All’esame ecografico l’ovaio policistico è caratterizzato dalla presenza di cisti o microcisti lungo il perimetro esterno. Le cisti sono fra loro molto vicine e tendono assumono il caratteristico “aspetto a collier”. Nello sviluppo della malattia un ruolo importante è giocato dal sovrappeso. La massa grassa si comporta infatti da organo endocrino e secerne ormoni che interferiscono con la regolarità del ciclo mestruale, favoriscono l’ipertricosi e l’acne e contribuiscono ad alterare il metabolismo degli zuccheri, generando intolleranza al glucosio ed insulino-resistenza.

In una percentuale elevata di donne con ovaio policistico, l’insulina nel sangue risulta aumentata sia a digiuno che dopo i pasti (insulino-resistenza). L’importanza del dimagrimento in questi soggetti è divenuto evidente negli ultimi venti anni con la diffusione delle procedure chirurgiche volte alla perdita di peso (chirurgia bariatrica). Si è infatti osservato che nelle donne con grave obesità e ovaio policistico che si erano sottoposte a intervento chirurgico per ridurre il peso, il ciclo mestruale si regolarizzava, l’ovulazione migliorava sensibilmente e vi era anche una consistente riduzione della peluria.

Dieta per l’ovaio policistico

Il 70-80% delle donne con ovaio policistico è sovrappeso ed una quota rilevante presenta anche ridotta tolleranza glucidica. Se la donna è sovrappeso, la dieta deve essere mirata a ridurre il peso corporeo e la massa grassa. Perché si abbia un effetto sulla regolarizzazione del ciclo mestruale e sulla ridotta tolleranza ai carboidrati, la riduzione del peso deve essere pari almeno al 20% di quello di partenza. Quindi una donna sovrappeso di 80 kg dovrà perdere almeno 16 kg con la dieta. Se la perdita di peso è maggiore e la paziente raggiunge il suo peso ideale, è possibile osservare anche la riduzione dell’irsutismo e dell’acne (Escobar-Morreale H.F. 2005).

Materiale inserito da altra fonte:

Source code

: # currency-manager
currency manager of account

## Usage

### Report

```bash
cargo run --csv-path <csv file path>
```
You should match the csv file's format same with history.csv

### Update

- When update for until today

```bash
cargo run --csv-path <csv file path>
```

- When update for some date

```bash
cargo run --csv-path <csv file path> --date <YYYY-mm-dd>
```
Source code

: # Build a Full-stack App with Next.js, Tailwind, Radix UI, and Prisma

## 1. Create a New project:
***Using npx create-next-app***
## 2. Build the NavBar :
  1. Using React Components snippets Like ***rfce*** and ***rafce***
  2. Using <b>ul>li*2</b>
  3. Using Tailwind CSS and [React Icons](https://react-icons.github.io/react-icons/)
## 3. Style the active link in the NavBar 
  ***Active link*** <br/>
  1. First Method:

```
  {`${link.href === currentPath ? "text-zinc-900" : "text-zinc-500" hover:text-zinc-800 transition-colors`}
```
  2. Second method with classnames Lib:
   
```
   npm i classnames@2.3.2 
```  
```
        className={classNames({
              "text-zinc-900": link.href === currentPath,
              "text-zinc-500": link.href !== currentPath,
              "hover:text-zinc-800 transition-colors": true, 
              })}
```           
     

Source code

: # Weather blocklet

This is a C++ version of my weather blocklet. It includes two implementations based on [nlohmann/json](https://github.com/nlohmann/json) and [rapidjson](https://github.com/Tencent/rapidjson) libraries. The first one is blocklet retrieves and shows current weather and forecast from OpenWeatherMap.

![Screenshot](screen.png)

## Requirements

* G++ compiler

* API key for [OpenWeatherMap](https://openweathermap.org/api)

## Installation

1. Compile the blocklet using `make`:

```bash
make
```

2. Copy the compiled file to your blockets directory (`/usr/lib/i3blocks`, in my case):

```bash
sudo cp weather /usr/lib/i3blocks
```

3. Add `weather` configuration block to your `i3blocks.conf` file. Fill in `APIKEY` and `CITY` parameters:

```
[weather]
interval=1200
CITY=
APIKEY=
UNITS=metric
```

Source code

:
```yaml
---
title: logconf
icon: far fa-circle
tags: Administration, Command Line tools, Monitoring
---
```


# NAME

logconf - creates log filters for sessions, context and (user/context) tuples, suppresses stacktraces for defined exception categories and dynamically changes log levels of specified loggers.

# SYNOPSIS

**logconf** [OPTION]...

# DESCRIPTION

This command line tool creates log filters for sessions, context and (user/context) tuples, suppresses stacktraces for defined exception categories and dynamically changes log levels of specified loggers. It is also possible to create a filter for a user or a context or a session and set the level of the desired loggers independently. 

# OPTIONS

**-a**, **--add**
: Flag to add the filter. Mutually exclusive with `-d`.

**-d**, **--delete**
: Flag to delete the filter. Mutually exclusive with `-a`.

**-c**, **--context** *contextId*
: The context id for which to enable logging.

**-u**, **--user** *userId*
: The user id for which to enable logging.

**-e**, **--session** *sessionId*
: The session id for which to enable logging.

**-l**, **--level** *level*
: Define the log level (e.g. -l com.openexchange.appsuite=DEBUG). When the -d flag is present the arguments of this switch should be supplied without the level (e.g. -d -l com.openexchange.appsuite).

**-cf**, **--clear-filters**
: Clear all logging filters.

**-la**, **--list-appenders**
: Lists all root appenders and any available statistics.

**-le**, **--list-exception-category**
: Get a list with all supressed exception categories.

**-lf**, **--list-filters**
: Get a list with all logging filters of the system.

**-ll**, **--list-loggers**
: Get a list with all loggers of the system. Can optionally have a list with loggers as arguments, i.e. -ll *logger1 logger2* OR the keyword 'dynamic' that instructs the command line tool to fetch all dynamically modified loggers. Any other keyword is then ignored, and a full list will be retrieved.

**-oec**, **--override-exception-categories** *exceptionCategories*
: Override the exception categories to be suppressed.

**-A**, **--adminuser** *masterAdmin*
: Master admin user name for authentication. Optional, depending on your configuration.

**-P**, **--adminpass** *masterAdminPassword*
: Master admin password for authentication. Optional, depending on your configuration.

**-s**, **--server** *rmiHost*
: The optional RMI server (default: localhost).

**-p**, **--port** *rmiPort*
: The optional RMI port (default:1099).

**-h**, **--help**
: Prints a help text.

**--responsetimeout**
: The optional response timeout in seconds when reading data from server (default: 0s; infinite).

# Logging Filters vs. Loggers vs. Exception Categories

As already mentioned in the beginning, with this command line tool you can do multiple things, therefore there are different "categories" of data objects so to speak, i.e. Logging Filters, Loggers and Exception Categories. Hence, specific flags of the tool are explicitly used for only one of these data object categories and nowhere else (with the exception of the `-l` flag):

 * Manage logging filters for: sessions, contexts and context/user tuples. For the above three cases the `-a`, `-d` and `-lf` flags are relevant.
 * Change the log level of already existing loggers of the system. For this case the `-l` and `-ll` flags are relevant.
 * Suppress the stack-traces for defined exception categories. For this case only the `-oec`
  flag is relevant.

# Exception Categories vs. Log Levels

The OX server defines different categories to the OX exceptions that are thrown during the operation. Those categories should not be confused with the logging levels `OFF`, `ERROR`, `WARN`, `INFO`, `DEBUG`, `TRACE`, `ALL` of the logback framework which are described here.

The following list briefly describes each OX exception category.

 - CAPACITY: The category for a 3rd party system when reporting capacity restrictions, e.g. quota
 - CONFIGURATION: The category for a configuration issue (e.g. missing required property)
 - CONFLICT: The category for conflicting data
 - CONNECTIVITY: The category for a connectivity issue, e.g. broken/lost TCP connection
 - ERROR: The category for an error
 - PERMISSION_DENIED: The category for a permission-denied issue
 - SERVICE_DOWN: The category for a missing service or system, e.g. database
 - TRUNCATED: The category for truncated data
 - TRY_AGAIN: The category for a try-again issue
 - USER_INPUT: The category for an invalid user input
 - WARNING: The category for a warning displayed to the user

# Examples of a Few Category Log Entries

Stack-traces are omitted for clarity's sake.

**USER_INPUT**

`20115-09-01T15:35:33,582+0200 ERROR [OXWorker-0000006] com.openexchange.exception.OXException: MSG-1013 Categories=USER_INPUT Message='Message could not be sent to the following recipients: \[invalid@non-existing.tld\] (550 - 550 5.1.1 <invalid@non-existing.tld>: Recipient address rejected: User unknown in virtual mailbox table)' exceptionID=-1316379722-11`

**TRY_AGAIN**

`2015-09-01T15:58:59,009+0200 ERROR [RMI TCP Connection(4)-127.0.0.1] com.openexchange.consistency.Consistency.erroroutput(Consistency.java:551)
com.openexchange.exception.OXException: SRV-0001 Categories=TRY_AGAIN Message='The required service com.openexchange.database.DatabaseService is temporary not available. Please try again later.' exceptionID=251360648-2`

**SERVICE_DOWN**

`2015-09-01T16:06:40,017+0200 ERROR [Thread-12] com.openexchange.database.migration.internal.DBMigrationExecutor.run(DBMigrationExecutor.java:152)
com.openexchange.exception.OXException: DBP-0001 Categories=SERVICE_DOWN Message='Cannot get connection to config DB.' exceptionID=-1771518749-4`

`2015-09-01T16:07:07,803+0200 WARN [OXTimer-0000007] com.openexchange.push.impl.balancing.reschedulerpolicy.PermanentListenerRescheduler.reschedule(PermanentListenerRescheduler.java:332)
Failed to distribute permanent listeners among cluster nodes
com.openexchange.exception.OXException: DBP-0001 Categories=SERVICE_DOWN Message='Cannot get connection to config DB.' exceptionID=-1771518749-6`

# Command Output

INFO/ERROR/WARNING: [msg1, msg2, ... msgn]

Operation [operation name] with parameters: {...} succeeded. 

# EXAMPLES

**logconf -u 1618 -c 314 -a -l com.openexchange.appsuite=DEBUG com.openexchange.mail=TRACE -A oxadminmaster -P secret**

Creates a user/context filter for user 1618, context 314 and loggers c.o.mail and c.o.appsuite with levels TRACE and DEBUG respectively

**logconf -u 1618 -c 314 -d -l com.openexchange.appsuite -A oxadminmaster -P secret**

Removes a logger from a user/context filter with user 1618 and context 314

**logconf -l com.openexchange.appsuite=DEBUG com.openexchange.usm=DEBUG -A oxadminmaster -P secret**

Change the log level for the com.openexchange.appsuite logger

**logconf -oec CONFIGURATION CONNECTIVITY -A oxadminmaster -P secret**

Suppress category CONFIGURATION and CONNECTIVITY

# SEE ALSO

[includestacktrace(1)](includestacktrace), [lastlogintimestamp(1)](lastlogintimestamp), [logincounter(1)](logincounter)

Una tipica dieta standard per l’ovaio policistico dovrebbe ridurre di almeno il 35% le calorie giornaliere rispetto al fabbisogno calorico. Quindi una donna che necessita di 2.200 calorie al giorno dovrebbe assumere non più di 1.430 calorie al giorno. Una buona distribuzione dei tre macronutrienti è la seguente: carboidrati (50%), proteine (20%) e lipidi (30%) (figura 1).

Figura 1. Composizione della dieta per l’ovaio policistico.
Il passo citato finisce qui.